Decadal regime shift linkage between global marine fish landings and atmospheric planetary wave forcing
- 1Center for Satellite Applications and Research (STAR), NOAA/NESDIS College Park, Maryland, USA
- 2Environmental Science and Technology Center College of Science, George Mason University, Fairfax, USA
Abstract. This investigation focuses on a global forcing mechanism for decadal regime shifts and their subsequent impacts. The proposed global forcing mechanism is that the global atmospheric planetary waves can lead to changes in the global surface air–sea conditions and subsequently fishery changes. In this study, the five decadal regime shifts (1956–1957, 1964–1965, 1977–1978, 1988–1989, and 1998–1999) in the most recent 59-year period (1950–2008) have been identified based on Student t tests and their association with global marine ecosystem change has been discussed.
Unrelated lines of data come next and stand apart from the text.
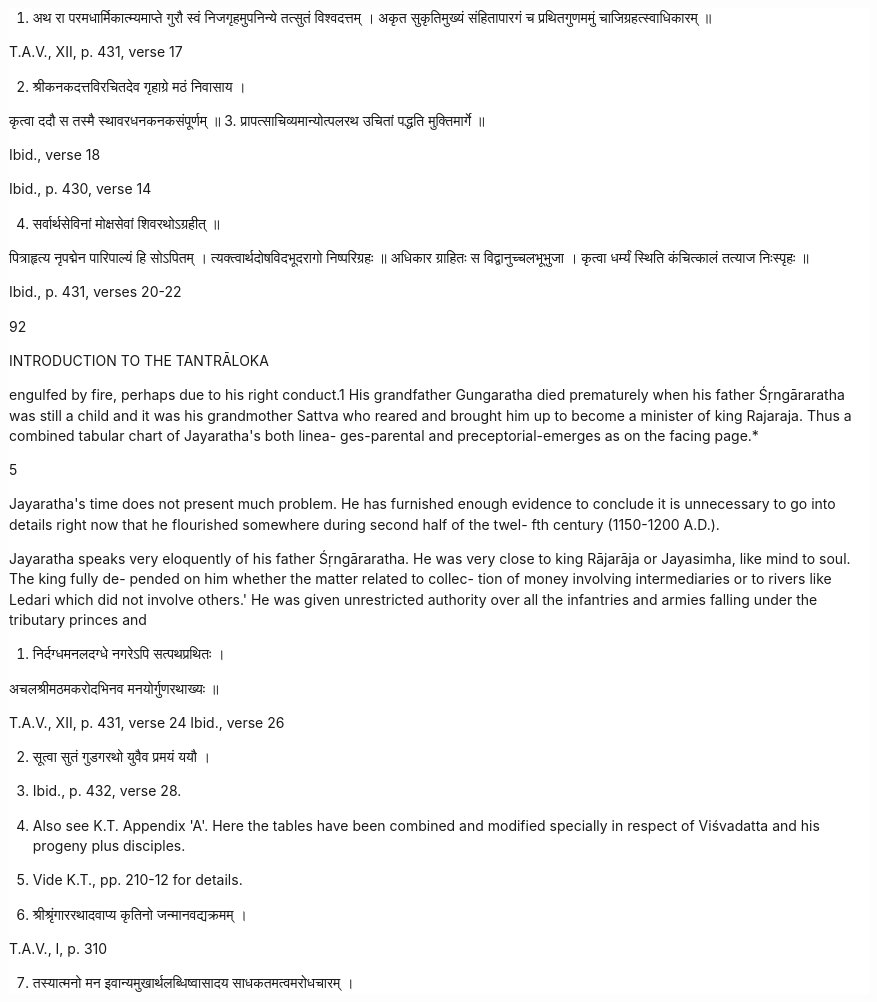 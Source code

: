 1. अथ रा परमधार्मिकात्म्यमाप्ते गुरौ स्वं निजगृहमुपनिन्ये तत्सुतं विश्वदत्तम् । अकृत सुकृतिमुख्यं संहितापारगं च प्रथितगुणममुं चाजिग्रहत्स्वाधिकारम् ॥ 

T.A.V., XII, p. 431, verse 17 

2. श्रीकनकदत्तविरचितदेव गृहाग्रे मठं निवासाय । 

कृत्वा ददौ स तस्मै स्थावरधनकनकसंपूर्णम् ॥ 3. प्रापत्साचिव्यमान्योत्पलरथ उचितां पद्धति मुक्तिमार्गे ॥ 

Ibid., verse 18 

Ibid., p. 430, verse 14 

4. सर्वार्थसेविनां मोक्षसेवां शिवरथोऽग्रहीत् ॥ 

पित्राहृत्य नृपद्मेन पारिपाल्यं हि सोऽपितम् । त्यक्त्वार्थदोषविदभूदरागो निष्परिग्रहः ॥ अधिकार ग्राहितः स विद्वानुच्चलभूभुजा । कृत्वा धर्म्यं स्थिति कंचित्कालं तत्याज निःस्पृहः ॥ 

Ibid., p. 431, verses 20-22 

92 

INTRODUCTION TO THE TANTRĀLOKA 

engulfed by fire, perhaps due to his right conduct.1 His grandfather Gungaratha died prematurely when his father Śṛngāraratha was still a child and it was his grandmother Sattva who reared and brought him up to become a minister of king Rajaraja. Thus a combined tabular chart of Jayaratha's both linea- ges-parental and preceptorial-emerges as on the facing page.* 

5 

Jayaratha's time does not present much problem. He has furnished enough evidence to conclude it is unnecessary to go into details right now that he flourished somewhere during second half of the twel- fth century (1150-1200 A.D.). 

Jayaratha speaks very eloquently of his father Śṛngāraratha. He was very close to king Rājarāja or Jayasimha, like mind to soul. The king fully de- pended on him whether the matter related to collec- tion of money involving intermediaries or to rivers like Ledari which did not involve others.' He was given unrestricted authority over all the infantries and armies falling under the tributary princes and 

1. निर्दग्धमनलदग्धे नगरेऽपि सत्पथप्रथितः । 

अचलश्रीमठमकरोदभिनव मनयोर्गुणरथाख्यः ॥ 

T.A.V., XII, p. 431, verse 24 Ibid., verse 26 

2. सूत्वा सुतं गुडगरथो युवैव प्रमयं ययौ । 

3. Ibid., p. 432, verse 28. 

4. Also see K.T. Appendix 'A'. Here the tables have been combined and modified specially in respect of Viśvadatta and his progeny plus disciples. 

5. Vide K.T., pp. 210-12 for details. 

6. श्रीश्रृंगाररथादवाप्य कृतिनो जन्मानवद्यक्रमम् । 

T.A.V., I, p. 310 

7. तस्यात्मनो मन इवान्यमुखार्थलब्धिष्वासादय साधकतमत्वमरोधचारम् । 
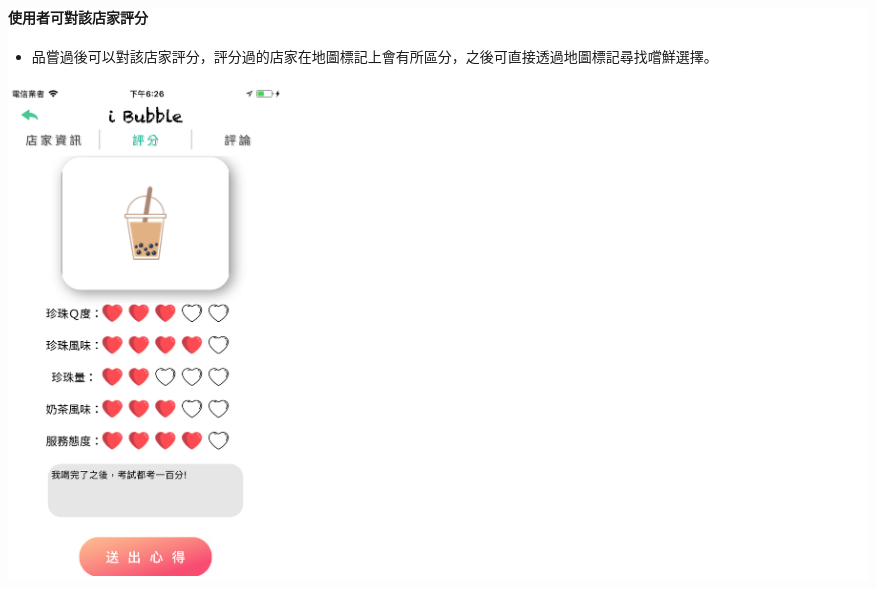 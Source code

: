 #### 使用者可對該店家評分

 - 品嘗過後可以對該店家評分，評分過的店家在地圖標記上會有所區分，之後可直接透過地圖標記尋找嚐鮮選擇。 <br/>

<kbd><img src="https://github.com/ElenaLiu/Husky/blob/develop/ScreenShot/4.png" width = "275" height = "500" align=center /></kbd>
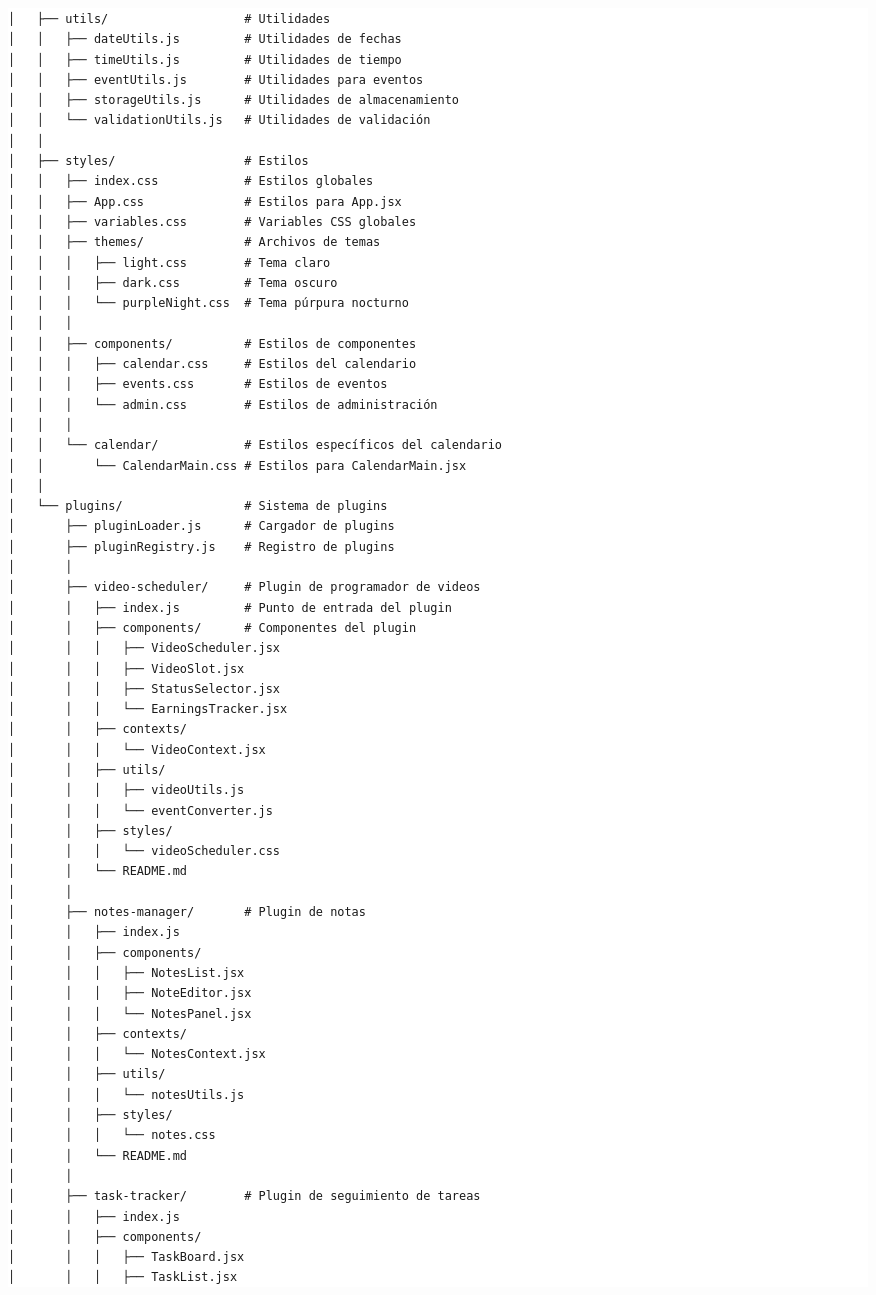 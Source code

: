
 ```
│   ├── utils/                   # Utilidades
│   │   ├── dateUtils.js         # Utilidades de fechas
│   │   ├── timeUtils.js         # Utilidades de tiempo
│   │   ├── eventUtils.js        # Utilidades para eventos
│   │   ├── storageUtils.js      # Utilidades de almacenamiento
│   │   └── validationUtils.js   # Utilidades de validación
│   │
│   ├── styles/                  # Estilos
│   │   ├── index.css            # Estilos globales
│   │   ├── App.css              # Estilos para App.jsx
│   │   ├── variables.css        # Variables CSS globales
│   │   ├── themes/              # Archivos de temas
│   │   │   ├── light.css        # Tema claro
│   │   │   ├── dark.css         # Tema oscuro
│   │   │   └── purpleNight.css  # Tema púrpura nocturno
│   │   │
│   │   ├── components/          # Estilos de componentes
│   │   │   ├── calendar.css     # Estilos del calendario
│   │   │   ├── events.css       # Estilos de eventos
│   │   │   └── admin.css        # Estilos de administración
│   │   │
│   │   └── calendar/            # Estilos específicos del calendario
│   │       └── CalendarMain.css # Estilos para CalendarMain.jsx
│   │
│   └── plugins/                 # Sistema de plugins
│       ├── pluginLoader.js      # Cargador de plugins
│       ├── pluginRegistry.js    # Registro de plugins
│       │
│       ├── video-scheduler/     # Plugin de programador de videos
│       │   ├── index.js         # Punto de entrada del plugin
│       │   ├── components/      # Componentes del plugin
│       │   │   ├── VideoScheduler.jsx
│       │   │   ├── VideoSlot.jsx
│       │   │   ├── StatusSelector.jsx
│       │   │   └── EarningsTracker.jsx
│       │   ├── contexts/
│       │   │   └── VideoContext.jsx
│       │   ├── utils/
│       │   │   ├── videoUtils.js
│       │   │   └── eventConverter.js
│       │   ├── styles/
│       │   │   └── videoScheduler.css
│       │   └── README.md
│       │
│       ├── notes-manager/       # Plugin de notas
│       │   ├── index.js
│       │   ├── components/
│       │   │   ├── NotesList.jsx
│       │   │   ├── NoteEditor.jsx
│       │   │   └── NotesPanel.jsx
│       │   ├── contexts/
│       │   │   └── NotesContext.jsx
│       │   ├── utils/
│       │   │   └── notesUtils.js
│       │   ├── styles/
│       │   │   └── notes.css
│       │   └── README.md
│       │
│       ├── task-tracker/        # Plugin de seguimiento de tareas
│       │   ├── index.js
│       │   ├── components/
│       │   │   ├── TaskBoard.jsx
│       │   │   ├── TaskList.jsx
```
Changes in the three major oceanic (Pacific, Atlantic, and Indian) ecosystems will be explored with the goal of demonstrating the linkage between stratospheric planetary waves and the ocean surface forcing that leads to fisheries impacts. The global forcing mechanism is described with a top-down approach to help the multidisciplinary audience follow the analysis. Following previous work, this analysis addresses how changes in the atmospheric planetary waves may influence the vertical wind structure, surface wind stress, and their connection with the global ocean ecosystems based on a coupling of the atmospheric regime shifts with the decadal regime shifts determined from marine life changes. The multiple decadal regime shifts related to changes in marine life are discussed using the United Nations Food and Agriculture Organization's (FAO) global fish capture data (catch/stock). Analyses are performed to demonstrate that examining the interactions between the atmosphere, ocean, and fisheries is a plausible approach to explaining decadal climate change in the global marine ecosystems and its impacts. The results show a consistent mechanism, ocean wind stress, responsible for marine shifts in the three major ocean basins. Changes in the planetary wave pattern affect the ocean wind stress patterns. A change in the ocean surface wind pattern from longwave (relatively smooth and less complex) to shorter-wave (more convoluted and more complex) ocean surface wind stress creates changes in global marine fisheries.